- Born: June 28, 1943 (age 82) Kolkata, India
- Citizenship: India
- Education: University of Calcutta (Ph.D.)
- Known for: Study of prehistoric vertebrates
- Scientific career
- Fields: Paleontology
- Institutions: Texas Tech University
- Thesis: (1970)

= Sankar Chatterjee =

American paleontologist

Sankar Chatterjee (born May 28, 1943) is a paleontologist, the Paul W. Horn Professor of Geosciences at Texas Tech University and curator of Paleontology at the Museum of Texas Tech University. He earned his PhD from the University of Calcutta, India, in 1970, and was a postdoctoral fellow at the Smithsonian Institution from 1977-1978.

Chatterjee has focused on the origin, evolution, functional anatomy, and systematics of Mesozoic vertebrates, including basal archosaurs, dinosaurs, pterosaurs, and birds. He has researched Late Triassic reptiles in India, such as phytosaurs, rhynchosaurs, and prolacertiformes. He is best known for his work on vertebrates recovered in the 1980s from the Post Quarry in the Late Triassic Cooper Canyon Formation (Dockum Group) of West Texas. The material includes the large rauisuchian Postosuchus, which was named for the nearby town of Post. It also included controversial specimens Chatterjee identified as being avian (Protoavis). The identification of these specimens as avian would push back the origin of birds by at least 75 million years.

In 2008, Chatterjee and Rick Lind designed a 30-inch unmanned aerial vehicle with a large, thin rudder inspired by the crest of Tupandactylus, to be called a Pterodrone.
The large, thin, rudder-like sail on its head functioned as a sensory organ that acted similarly to a flight computer in a modern-day aircraft and also helped with the animal's turning agility. “These animals take the best parts of bats and birds,” Chatterjee said. “They had the maneuverability of a bat, but could glide like an albatross. Nothing alive today compares to the performance and agility of these animals. They lived for 160 million years, so they were not stupid animals. The skies were darkened by flocks of them. They were the dominant flying animals of their time. [… W]e’ve found they could actually sail on the wind for very long periods as they flew over the oceans… By raising their wings like sails on a boat, they could use the slightest breeze in the same way a catamaran moves across water. They could take off quickly and fly long distances with little effort.”

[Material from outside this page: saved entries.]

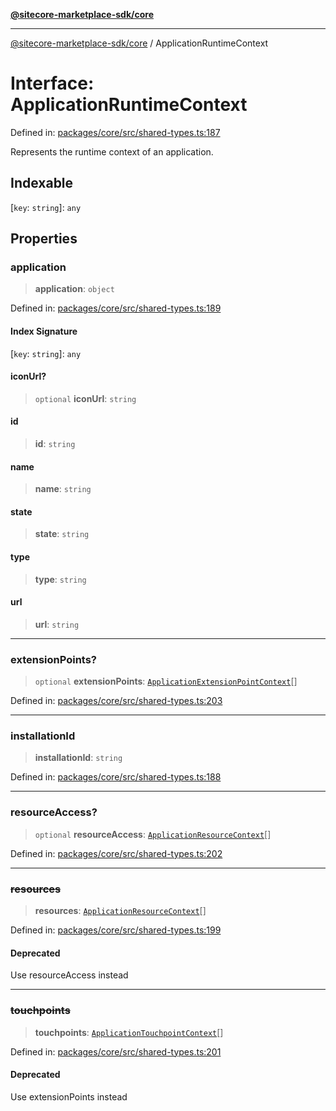 [**@sitecore-marketplace-sdk/core**](../README.md)

***

[@sitecore-marketplace-sdk/core](../README.md) / ApplicationRuntimeContext

# Interface: ApplicationRuntimeContext

Defined in: [packages/core/src/shared-types.ts:187](https://github.com/Sitecore/marketplace-sdk/blob/main/packages/core/src/shared-types.ts#L187)

Represents the runtime context of an application.

## Indexable

\[`key`: `string`\]: `any`

## Properties

### application

> **application**: `object`

Defined in: [packages/core/src/shared-types.ts:189](https://github.com/Sitecore/marketplace-sdk/blob/main/packages/core/src/shared-types.ts#L189)

#### Index Signature

\[`key`: `string`\]: `any`

#### iconUrl?

> `optional` **iconUrl**: `string`

#### id

> **id**: `string`

#### name

> **name**: `string`

#### state

> **state**: `string`

#### type

> **type**: `string`

#### url

> **url**: `string`

***

### extensionPoints?

> `optional` **extensionPoints**: [`ApplicationExtensionPointContext`](ApplicationExtensionPointContext.md)[]

Defined in: [packages/core/src/shared-types.ts:203](https://github.com/Sitecore/marketplace-sdk/blob/main/packages/core/src/shared-types.ts#L203)

***

### installationId

> **installationId**: `string`

Defined in: [packages/core/src/shared-types.ts:188](https://github.com/Sitecore/marketplace-sdk/blob/main/packages/core/src/shared-types.ts#L188)

***

### resourceAccess?

> `optional` **resourceAccess**: [`ApplicationResourceContext`](ApplicationResourceContext.md)[]

Defined in: [packages/core/src/shared-types.ts:202](https://github.com/Sitecore/marketplace-sdk/blob/main/packages/core/src/shared-types.ts#L202)

***

### ~~resources~~

> **resources**: [`ApplicationResourceContext`](ApplicationResourceContext.md)[]

Defined in: [packages/core/src/shared-types.ts:199](https://github.com/Sitecore/marketplace-sdk/blob/main/packages/core/src/shared-types.ts#L199)

#### Deprecated

Use resourceAccess instead

***

### ~~touchpoints~~

> **touchpoints**: [`ApplicationTouchpointContext`](ApplicationTouchpointContext.md)[]

Defined in: [packages/core/src/shared-types.ts:201](https://github.com/Sitecore/marketplace-sdk/blob/main/packages/core/src/shared-types.ts#L201)

#### Deprecated

Use extensionPoints instead
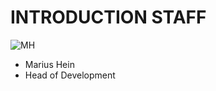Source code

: <!SLIDE noprint smbullets>

# INTRODUCTION STAFF
<img id="staff" src="/image/global/_images/netways/staff/MH.jpg" alt="MH">

* Marius Hein
 * Head of Development
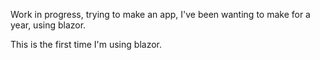 Work in progress, trying to make an app, I've been wanting to make for a year, using blazor. 

This is the first time I'm using blazor.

Chatterjee authored the controversial hypothesis of the Shiva crater in the Arabian Sea as a (partial) source of the K-Pg extinction event.

== Genera named ==
These genera were named by Chatterjee:

| Name | Year | Status | Coauthor(s) | Notes / Image |
| Alwalkeria | 1994 | Valid taxon | Creisler; |
| Barapasaurus | 1975 | Valid taxon | Jain; Kutty; Roy-Chowdhury; |  |
| Jaklapallisaurus | 2011 | Valid taxon | Fernando E. Novas; Martin D. Ezcurra; Kutty; |  |
| Lamplughsaura | 2007 | Valid taxon | Kutty; Peter Galton; Upchurch; |
| Nambalia | 2011 | Valid taxon | Fernando E. Novas; Martin D. Ezcurra; Kutty; |
| Postosuchus | 1985 | Valid taxon | N/A |  |
| Pradhania | 2007 | Valid taxon | Kutty; Peter Galton; Upchurch; |  |
| Protoavis | 1991 | nomen dubium | N/A |  |
| Shuvosaurus | 1993 | Valid taxon | N/A |
| Technosaurus | 1995 | Valid taxon | N/A |
| Tikisuchus | 1987 | Valid taxon | Pranab K. Majumdar; |
| Walkeria | 1987 | Preoccupied | N/A | Name preoccupied by a bryozoan, renamed Alwalkeria in 1994 |

== Selected publications ==
- Chatterjee, Sankar (1997). "30th International Geological Congress"
- Chatterjee, Sankar (2009). "Giant Impact Near India -- Not Mexico -- May Have Doomed Dinosaurs"
- Chatterjee, Sankar (2009). "2009 Portland GSA Annual Meeting (18-21 October 2009)"

=== Books ===
- Chatterjee, Sankar (1992). "New concepts in global tectonics"
- Chatterjee, Sankar (1997). "The Rise of Birds"
- Chatterjee, Sankar (2004). "Special Paper: Posture, Locomotion, and Paleoecology of Pterosaurs"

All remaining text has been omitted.